The relationships between all the characters were so complex and heartfelt and real. Did any of their decisions surprise you?

A lot of stuff in this book kind of surprised me as I was writing it. I feel like I can’t really enjoy writing unless I get surprised sometimes—and if I don’t get surprised, then the readers won’t be surprised, either. In particular, a lot of the choices that Bianca makes in the book felt kind of surprising, but then they made perfect sense with her character and the naive, idealistic, over-privileged way she starts out and then everything she goes through. The thing halfway through where Alyssa tracks down Professor Martindale was a huge curveball that I hadn’t expected, but it opened up a whole different second half of the book than what I’d been expecting.

Humans don’t come off very well in The City in the Middle of the Night: civilization has fallen far from its starfaring days, and even small groups find it hard to work together toward any common goal. Is this pessimism reflective of our current moment or is it predictive?

A little of both. Humans are clearly not the best at thinking about the long-term consequences of our actions, as you can see from the way we’ve treated our own habitat. And as I just said earlier, we’re also good at pretending things are “normal” when they’re actually quite arbitrary and random. But in this book, there’s a whole other piece of it: people have colonized this other planet where we’re an invasive species, and the lack of a day/night cycle is just emblematic of all the other ways that this planet isn’t the place we evolved to live in. A lot of what goes on in this book is just a reflection of the fact that humans maybe aren’t capable of finding a stable political, economic and social system to allow us to live in such a different place for the long term.

I didn’t see much space for art in the human or Gelet worlds. Was this intentional? Do you see a place for a writer like yourself anywhere on January?

Oh wow… that’s a really interesting question. I definitely mention that Xiosphant has movies and stories and cheaply printed stuff. I think that given their rigid economic system, you’d either have to write fiction in your “spare” time, or somehow get apprenticed someplace where that was part of your work. But also, it’s a society with rigid class stratifications, so there are definitely people who have time and ability to create art among Bianca’s social class. I suspect that it’s like a lot of times and places on Earth: there’s “high” art created by people with expensive educations, but the most compelling stuff is created by people who haven’t been taught the “right” way to do things quite as much. And Argelo seems to be chock full of artists and creators and weirdos who go without sleep for long periods and create their own masterpieces. Among the Gelet, I think art would be a very different thing—we do see a puppet show, and we see a lot of shared dreams. The Gelet have fables and stories that have been passed down, but they don’t seem to tell lies in the same way that humans do—so their art might consist of possible futures and ideas for what might happen, rather than stories about the past or present.

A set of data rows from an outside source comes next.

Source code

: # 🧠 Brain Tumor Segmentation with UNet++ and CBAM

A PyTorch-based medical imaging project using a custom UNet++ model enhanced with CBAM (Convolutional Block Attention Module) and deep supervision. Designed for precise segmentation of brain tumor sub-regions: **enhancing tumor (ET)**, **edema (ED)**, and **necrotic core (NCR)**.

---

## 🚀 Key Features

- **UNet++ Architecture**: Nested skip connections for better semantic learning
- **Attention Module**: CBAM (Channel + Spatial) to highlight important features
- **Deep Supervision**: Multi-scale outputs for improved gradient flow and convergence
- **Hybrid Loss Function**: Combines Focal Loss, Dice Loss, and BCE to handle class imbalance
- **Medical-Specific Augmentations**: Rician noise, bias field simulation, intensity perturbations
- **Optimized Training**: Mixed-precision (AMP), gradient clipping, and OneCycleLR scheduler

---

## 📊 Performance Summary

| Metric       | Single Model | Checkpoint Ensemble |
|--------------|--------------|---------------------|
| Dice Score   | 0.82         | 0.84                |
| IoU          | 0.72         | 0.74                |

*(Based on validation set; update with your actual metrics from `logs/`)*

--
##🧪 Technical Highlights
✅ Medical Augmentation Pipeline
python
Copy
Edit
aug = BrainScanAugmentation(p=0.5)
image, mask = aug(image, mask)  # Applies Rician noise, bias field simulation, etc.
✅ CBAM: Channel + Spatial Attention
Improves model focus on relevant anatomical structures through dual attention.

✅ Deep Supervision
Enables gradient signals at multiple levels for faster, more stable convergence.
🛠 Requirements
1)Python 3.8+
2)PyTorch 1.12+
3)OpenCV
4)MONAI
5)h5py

What other works inspired you as you wrote The City in the Middle of the Night?

I’m always incredibly beholden to Doris Lessing, and I feel like her Martha Quest novels as well as The Good Terrorist are all over this book. Nobody is better at writing idealistic young characters who make awful, destructive choices for noble reasons. She’s a huge part of why I write, and the way I write. Also, I shamelessly borrowed from Ursula K. Le Guin for this book, especially The Dispossessed and a bit of The Left Hand of Darkness and The Telling. Octavia Butler’s Xenogenesis series is also a very obvious influence that I was drawing on a lot. And there are many, many others. But when I write characters like Sophie and Bianca, I’m always thinking back to Doris Lessing.

If you were offered the chance to undergo “Gelet-ification” would you take it?

Of course! In a heartbeat. Wouldn’t you?